Implementation of a machine-learned gas optics parameterization in the
ECMWF Integrated Forecasting System
Abstract
Radiative transfer parameterizations are physically important but
computationally expensive components of weather and climate models. In
previous work, it was demonstrated that the gas optics module of a
radiation scheme, which traditionally rely on look-up-tables, can be
replaced with neural networks (NN) to improve speed while retaining a
high degree of accuracy. However, the evaluation of the NN version of
the RRTMGP gas optics scheme (RRTMGP-NN) was based solely on offline
radiation computations. In this paper, we describe the implementation
and prognostic evaluation of RRTMGP-NN in the Integrated Forecasting
System (IFS) of the European Centre for Medium-Range Weather Forecasts
(ECMWF). This was carried out by incorporating the gas optics scheme
into ecRad, the modular radiation scheme used in the IFS. New NN models
were trained on RRTMGP k-distributions with reduced spectral resolution.

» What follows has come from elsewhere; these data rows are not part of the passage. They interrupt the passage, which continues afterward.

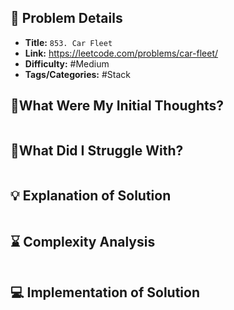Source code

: ## 📝 Problem Details

- **Title:** `853. Car Fleet`
- **Link:** https://leetcode.com/problems/car-fleet/
- **Difficulty:** #Medium 
- **Tags/Categories:** #Stack 

## 💭What Were My Initial Thoughts?

```

```

## 🤔What Did I Struggle With?

```

```

## 💡 Explanation of Solution

```

```

## ⌛ Complexity Analysis

```

```

## 💻 Implementation of Solution

```cpp

```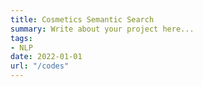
```yaml
---
title: Cosmetics Semantic Search
summary: Write about your project here...
tags:
- NLP
date: 2022-01-01
url: "/codes"
---
```

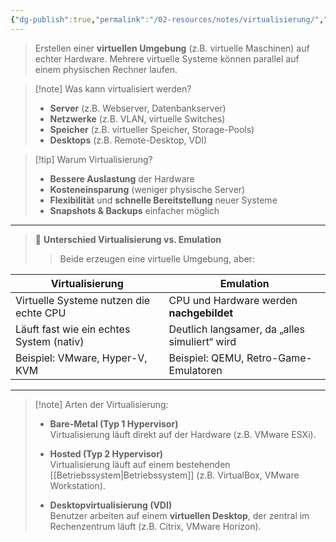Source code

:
 ```yaml
---
{"dg-publish":true,"permalink":"/02-resources/notes/virtualisierung/","noteIcon":"","updated":"2025-07-12T13:31:41.321+02:00"}
---
```


> Erstellen einer **virtuellen Umgebung** (z.B. virtuelle Maschinen) auf echter Hardware. Mehrere virtuelle Systeme können parallel auf einem physischen Rechner laufen.

> [!note] Was kann virtualisiert werden?
> 
> - **Server** (z.B. Webserver, Datenbankserver)
> - **Netzwerke** (z.B. VLAN, virtuelle Switches)
> - **Speicher** (z.B. virtueller Speicher, Storage-Pools)
> - **Desktops** (z.B. Remote-Desktop, VDI)

> [!tip] Warum Virtualisierung?
> 
> - **Bessere Auslastung** der Hardware
> - **Kosteneinsparung** (weniger physische Server)
> - **Flexibilität** und **schnelle Bereitstellung** neuer Systeme
> - **Snapshots & Backups** einfacher möglich

---

> 🔄 **Unterschied Virtualisierung vs. Emulation**
> 
> > Beide erzeugen eine virtuelle Umgebung, aber:

|Virtualisierung|Emulation|
|---|---|
|Virtuelle Systeme nutzen die echte CPU|CPU und Hardware werden **nachgebildet**|
|Läuft fast wie ein echtes System (nativ)|Deutlich langsamer, da „alles simuliert“ wird|
|Beispiel: VMware, Hyper-V, KVM|Beispiel: QEMU, Retro-Game-Emulatoren|

---

> [!note] Arten der Virtualisierung:
> 
> - **Bare-Metal (Typ 1 Hypervisor)**  
>     Virtualisierung läuft direkt auf der Hardware (z.B. VMware ESXi).
>     
> - **Hosted (Typ 2 Hypervisor)**  
>     Virtualisierung läuft auf einem bestehenden [[Betriebssystem\|Betriebssystem]] (z.B. VirtualBox, VMware Workstation).
>     
> - **Desktopvirtualisierung (VDI)**  
>     Benutzer arbeiten auf einem **virtuellen Desktop**, der zentral im Rechenzentrum läuft (z.B. Citrix, VMware Horizon).
>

A hybrid loss function helped reduce radiative forcing errors. Four
1-year coupled ocean-atmosphere simulations were performed for each
configuration. The results show that RRTMGP-NN and RRTMGP produce very
similar model climates, with the differences being smaller than those
between existing gas optics schemes, and statistically insignificant for
zonal means of single-level quantities such as surface temperature. The
use of RRTMGP-NN speeds up the radiation scheme by roughly a third
compared to RRTMGP, and is also faster than the older and less accurate
RRTMG which is used in the current operational cycle of the IFS.